_RECORDS SHOWN_.
§ §

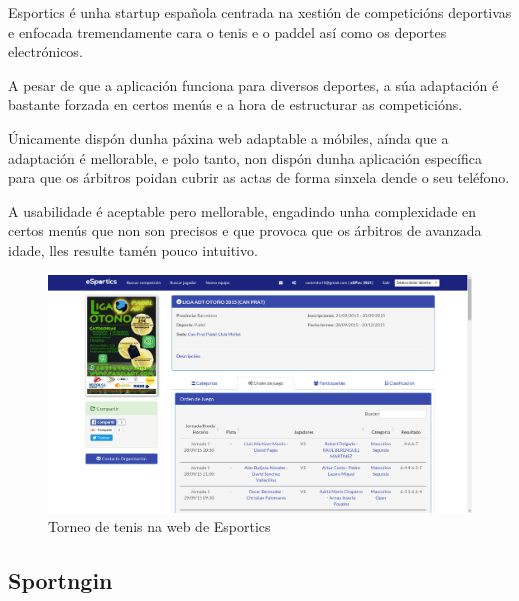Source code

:     Esportics é unha startup%
    española centrada na xestión de competicións deportivas e enfocada tremendamente cara
    o tenis e o paddel así como os deportes electrónicos.

A pesar de que a aplicación funciona para diversos deportes, a súa adaptación é bastante 
forzada en certos menús e a hora de estructurar as competicións.

    Únicamente dispón dunha páxina web adaptable a móbiles, aínda que a adaptación é 
mellorable, e polo tanto, non dispón dunha aplicación específica para que os árbitros 
poidan cubrir as actas de forma sinxela dende o seu teléfono.

    A usabilidade é aceptable pero mellorable, engadindo unha complexidade en certos 
menús que non son precisos e que provoca que os árbitros de avanzada idade, lles resulte 
tamén pouco intuitivo.

    \begin{figure}[h!]
      \begin{center}
	\includegraphics[width=\textwidth]{./img/esportics-app.png}
	\caption{Torneo de tenis na web de Esportics}
      \end{center}
    \end{figure}

\clearpage

    \subsection{Sportngin}

     
      
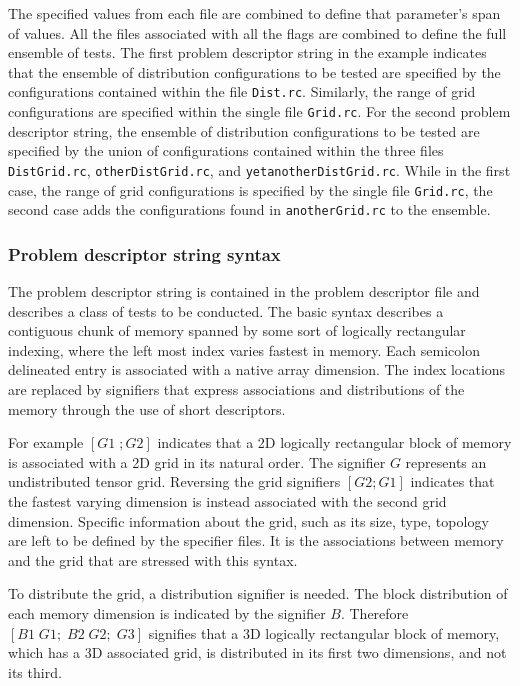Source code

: The specified values from each file are combined to define that parameter's span of values.  
All the files associated with all the flags are combined to define the full ensemble of tests. 
The first problem descriptor string in the example indicates that the ensemble of distribution 
configurations to be tested are specified by the configurations contained within the file \texttt{Dist.rc}. 
Similarly, the range of grid configurations are specified within the single file \texttt{Grid.rc}. 
For the second problem descriptor string, the ensemble of distribution configurations 
to be tested are specified by the union of configurations contained within the 
three files \texttt{DistGrid.rc}, \texttt{otherDistGrid.rc}, and \texttt{yetanotherDistGrid.rc}. 
While in the first case, the range of grid configurations is specified by the single 
file \texttt{Grid.rc}, the second case adds the configurations found in \texttt{anotherGrid.rc} to the ensemble.


\subsubsection{Problem descriptor string syntax}
The problem descriptor string is contained in the problem descriptor file and describes a 
class of tests to be conducted. 
The basic syntax describes a contiguous chunk of memory spanned by some sort of logically 
rectangular indexing, where the left most index varies fastest in memory. 
Each semicolon delineated entry is associated with a native array dimension. 
The index locations are replaced by signifiers that express associations and distributions 
of the memory through the use of short descriptors. 

For example $[ G1 \; ; G2 ]$ indicates that a 2D logically rectangular block of memory 
is associated with a 2D grid in its natural order. 
The signifier $G$ represents an undistributed tensor grid. 
Reversing the grid signifiers $[ G2; G1 ]$ indicates that the fastest varying dimension 
is instead associated with the second grid dimension. 
Specific information about the grid, such as its size, type, topology are left to be defined 
by the specifier files. It is the associations between memory and the grid that are stressed with this syntax.

To distribute the grid, a distribution signifier is needed. 
The block distribution of each memory dimension is indicated by the signifier $B$. 
Therefore $[B1 \; G1; \; B2 \; G2; \; G3]$ signifies that a 3D logically rectangular block of memory, 
which has a 3D associated grid, is distributed in its first two dimensions, and not its third.

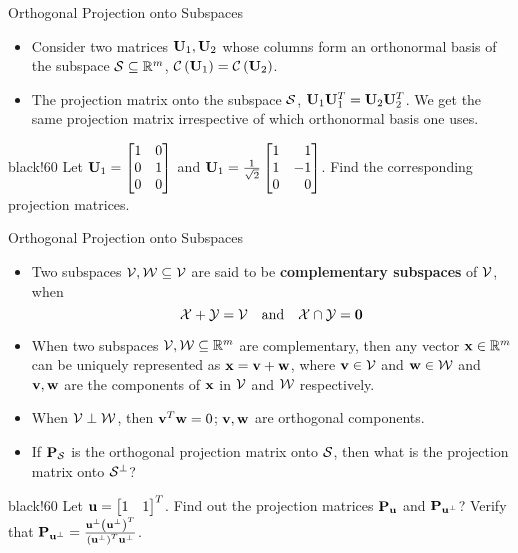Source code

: \documentclass[aspectratio=169]{beamer}
\def\mf{\ensuremath\mathbf}
\def\mb{\ensuremath\mathbb}
\def\mc{\ensuremath\mathcal}
\def\lp{\ensuremath\left(}
\def\rp{\ensuremath\right)}
\def\bmx{\ensuremath\begin{bmatrix*}[r]}
\def\emx{\ensuremath\end{bmatrix*}}
\newcommand{\demoex}[2]{\onslide<#1->\begin{color}{black!60} #2 \end{color}}
\begin{document}
\begin{frame}[t]{Orthogonal Projection onto Subspaces}

\begin{itemize}
    \item Consider two matrices $\mf{U}_1, \mf{U}_2$ whose columns form an  orthonormal basis of the subspace $\mc{S} \subseteq \mb{R}^m $, $\mc{C}\lp\mf{U}_1\rp = \mc{C}\lp\mf{U}_2\rp$.

    \item The projection matrix onto the subspace $\mc{S}$, $\mf{U}_1\mf{U}_1^T = \mf{U}_2\mf{U}_2^T$. We get the same projection matrix irrespective of which orthonormal basis one uses.
\end{itemize}
\demoex{2}{
    Let $\mf{U}_1 = \bmx1 & 0\\0 & 1\\0 & 0\emx$ and $\mf{U}_1 = \frac{1}{\sqrt{2}}\bmx1 & 1\\1 & -1\\0 & 0\emx$. Find the corresponding projection matrices.
}
\end{frame}

\begin{frame}[t]{Orthogonal Projection onto Subspaces}

\begin{itemize}
    \item Two subspaces $\mc{V}, \mc{W} \subseteq \mc{V}$ are said to be \textbf{complementary subspaces} of $\mc{V}$, when
    \[ \mc{X} + \mc{Y} = \mc{V} \quad \text{and} \quad \mc{X}\cap\mc{Y} = \mf{0} \] 

    \item When two subspaces $\mc{V}, \mc{W} \subseteq \mb{R}^m$ are complementary, then any vector $\mf{x} \in \mb{R}^m$ can be uniquely represented as $\mf{x} = \mf{v} + \mf{w}$, where $\mf{v} \in \mc{V}$ and   $\mf{w} \in \mc{W}$ and $\mf{v}, \mf{w}$ are the components of $\mf{x}$ in $\mc{V}$ and $\mc{W}$ respectively.

    \item When $\mc{V} \perp \mc{W}$, then $\mf{v}^T\mf{w} = 0$; $\mf{v}, \mf{w}$ are orthogonal components. 

    \item If $\mf{P}_\mc{S}$ is the orthogonal projection matrix onto $\mc{S}$, then what is the projection matrix onto $\mc{S}^\perp$?
\end{itemize}
\demoex{2}{
    Let $\mf{u} = \bmx 1 & 1 \emx^T$. Find out the projection matrices $\mf{P}_\mf{u}$ and $\mf{P}_{\mf{u}^\perp}$? Verify that $\mf{P}_{\mf{u}^\perp} = \frac{\mf{u}^\perp\lp{\mf{u}^\perp}\rp^T}{\lp{\mf{u}^\perp}\rp^T\mf{u}^\perp}$.
}
\end{frame}
\end{document}
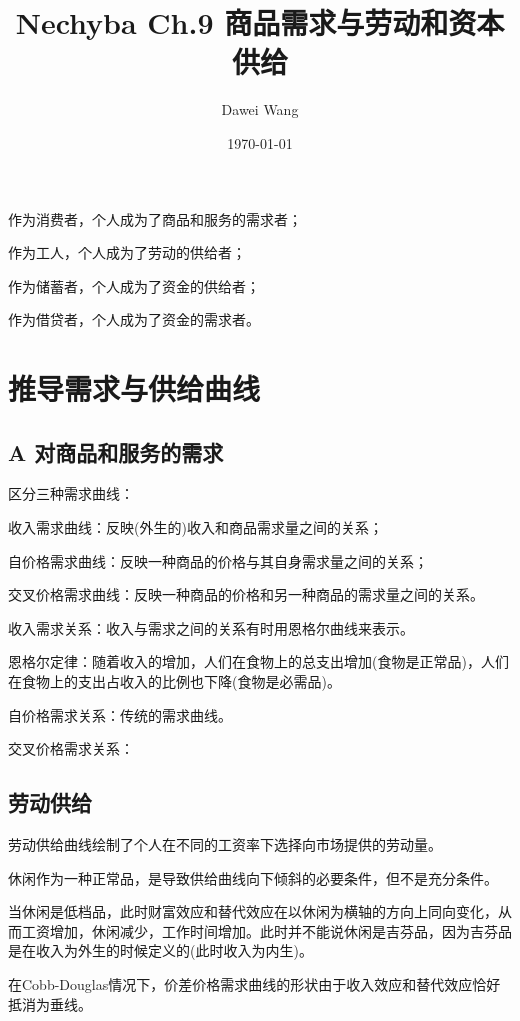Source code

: \documentclass{article}
\title{Nechyba Ch.9 商品需求与劳动和资本供给}
\author{Dawei Wang}
\date{\today}
\begin{document}
	\maketitle
作为消费者，个人成为了商品和服务的需求者；

作为工人，个人成为了劳动的供给者；

作为储蓄者，个人成为了资金的供给者；

作为借贷者，个人成为了资金的需求者。

\section{推导需求与供给曲线}

\subsection{A 对商品和服务的需求}

区分三种需求曲线：

收入需求曲线：反映(外生的)收入和商品需求量之间的关系；

自价格需求曲线：反映一种商品的价格与其自身需求量之间的关系；

交叉价格需求曲线：反映一种商品的价格和另一种商品的需求量之间的关系。

\hspace*{\fill}

收入需求关系：收入与需求之间的关系有时用恩格尔曲线来表示。

恩格尔定律：随着收入的增加，人们在食物上的总支出增加(食物是正常品)，人们在食物上的支出占收入的比例也下降(食物是必需品)。

\hspace*{\fill}

自价格需求关系：传统的需求曲线。

\hspace*{\fill}

交叉价格需求关系：

\subsection{劳动供给}

劳动供给曲线绘制了个人在不同的工资率下选择向市场提供的劳动量。

休闲作为一种正常品，是导致供给曲线向下倾斜的必要条件，但不是充分条件。

当休闲是低档品，此时财富效应和替代效应在以休闲为横轴的方向上同向变化，从而工资增加，休闲减少，工作时间增加。此时并不能说休闲是吉芬品，因为吉芬品是在收入为外生的时候定义的(此时收入为内生)。

\hspace*{\fill}

在Cobb-Douglas情况下，价差价格需求曲线的形状由于收入效应和替代效应恰好抵消为垂线。
\end{document}
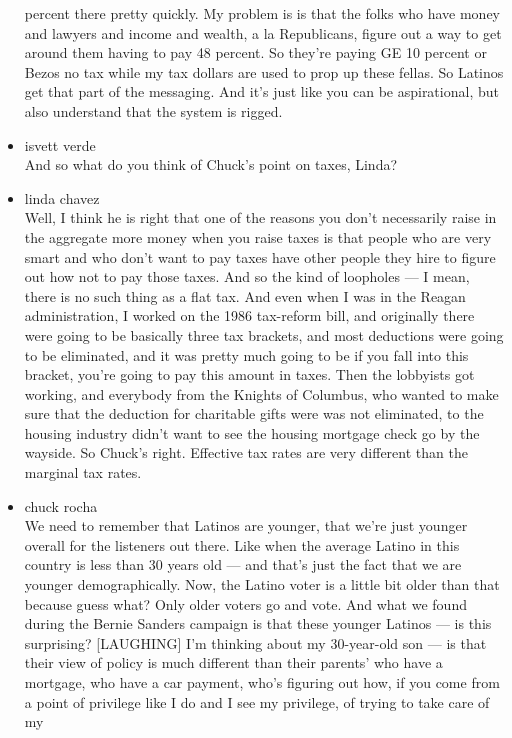 \begin{itemize}
  percent there pretty quickly. My problem is is that the folks who have
  money and lawyers and income and wealth, a la Republicans, figure out
  a way to get around them having to pay 48 percent. So they're paying
  GE 10 percent or Bezos no tax while my tax dollars are used to prop up
  these fellas. So Latinos get that part of the messaging. And it's just
  like you can be aspirational, but also understand that the system is
  rigged.
\item
  isvett verde\\
  And so what do you think of Chuck's point on taxes, Linda?
\item
  linda chavez\\
  Well, I think he is right that one of the reasons you don't
  necessarily raise in the aggregate more money when you raise taxes is
  that people who are very smart and who don't want to pay taxes have
  other people they hire to figure out how not to pay those taxes. And
  so the kind of loopholes --- I mean, there is no such thing as a flat
  tax. And even when I was in the Reagan administration, I worked on the
  1986 tax-reform bill, and originally there were going to be basically
  three tax brackets, and most deductions were going to be eliminated,
  and it was pretty much going to be if you fall into this bracket,
  you're going to pay this amount in taxes. Then the lobbyists got
  working, and everybody from the Knights of Columbus, who wanted to
  make sure that the deduction for charitable gifts were was not
  eliminated, to the housing industry didn't want to see the housing
  mortgage check go by the wayside. So Chuck's right. Effective tax
  rates are very different than the marginal tax rates.
\item
  chuck rocha\\
  We need to remember that Latinos are younger, that we're just younger
  overall for the listeners out there. Like when the average Latino in
  this country is less than 30 years old --- and that's just the fact
  that we are younger demographically. Now, the Latino voter is a little
  bit older than that because guess what? Only older voters go and vote.
  And what we found during the Bernie Sanders campaign is that these
  younger Latinos --- is this surprising? {[}LAUGHING{]} I'm thinking
  about my 30-year-old son --- is that their view of policy is much
  different than their parents' who have a mortgage, who have a car
  payment, who's figuring out how, if you come from a point of privilege
  like I do and I see my privilege, of trying to take care of my

\end{itemize}

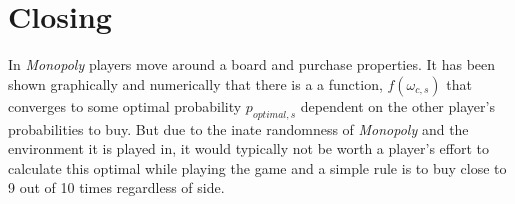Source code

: \documentclass{article}
\begin{document}
\section{Closing}

In \textit{Monopoly} players move around a board and purchase properties.  It has been shown graphically and numerically that there is a a function, $f(\omega_{c,s})$ that converges to some optimal probability $p_{optimal,s}$ dependent on the other player's probabilities to buy.  But due to the inate randomness of \textit{Monopoly} and the environment it is played in, it would typically not be worth a player's effort to calculate this optimal while playing the game and a simple rule is to buy close to 9 out of 10 times regardless of side.  
\end{document}

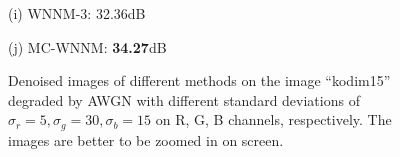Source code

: \documentclass[10pt,onecolumn,letterpaper]{article}
\begin{document}
\begin{figure}[!htbp]
{\begin{minipage}[t]{0.24\textwidth}
{\footnotesize (i) WNNM-3: 32.36dB }
\end{minipage}
\begin{minipage}[t]{0.24\textwidth}
\centering
{}
{\footnotesize (j) MC-WNNM: \textbf{34.27}dB}
\end{minipage}
}
\caption{Denoised images of different methods on the image ``kodim15'' degraded by AWGN with different standard deviations of $\sigma_{r}=5, \sigma_{g}=30, \sigma_{b}=15$ on R, G, B channels, respectively. The images are better to be zoomed in on screen.}
\label{f6}
\end{figure}
\end{document}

§ §

_PROBLEM TO WORK ON_. Copy word for word every line from the start of the material through the line holding "rectangular indexing, where". The pictures are not part of the copy.

_WRITTEN SOLUTION_.
Source code

:     Esportics é unha startup%
    española centrada na xestión de competicións deportivas e enfocada tremendamente cara
    o tenis e o paddel así como os deportes electrónicos.

A pesar de que a aplicación funciona para diversos deportes, a súa adaptación é bastante 
forzada en certos menús e a hora de estructurar as competicións.

    Únicamente dispón dunha páxina web adaptable a móbiles, aínda que a adaptación é 
mellorable, e polo tanto, non dispón dunha aplicación específica para que os árbitros 
poidan cubrir as actas de forma sinxela dende o seu teléfono.

    A usabilidade é aceptable pero mellorable, engadindo unha complexidade en certos 
menús que non son precisos e que provoca que os árbitros de avanzada idade, lles resulte 
tamén pouco intuitivo.

    \begin{figure}[h!]
      \begin{center}
	\includegraphics[width=\textwidth]{./img/esportics-app.png}
	\caption{Torneo de tenis na web de Esportics}
      \end{center}
    \end{figure}

\clearpage

    \subsection{Sportngin}

     
      
Source code

: The specified values from each file are combined to define that parameter's span of values.  
All the files associated with all the flags are combined to define the full ensemble of tests. 
The first problem descriptor string in the example indicates that the ensemble of distribution 
configurations to be tested are specified by the configurations contained within the file \texttt{Dist.rc}. 
Similarly, the range of grid configurations are specified within the single file \texttt{Grid.rc}. 
For the second problem descriptor string, the ensemble of distribution configurations 
to be tested are specified by the union of configurations contained within the 
three files \texttt{DistGrid.rc}, \texttt{otherDistGrid.rc}, and \texttt{yetanotherDistGrid.rc}. 
While in the first case, the range of grid configurations is specified by the single 
file \texttt{Grid.rc}, the second case adds the configurations found in \texttt{anotherGrid.rc} to the ensemble.


\subsubsection{Problem descriptor string syntax}
The problem descriptor string is contained in the problem descriptor file and describes a 
class of tests to be conducted. 
The basic syntax describes a contiguous chunk of memory spanned by some sort of logically 
rectangular indexing, where the left most index varies fastest in memory. 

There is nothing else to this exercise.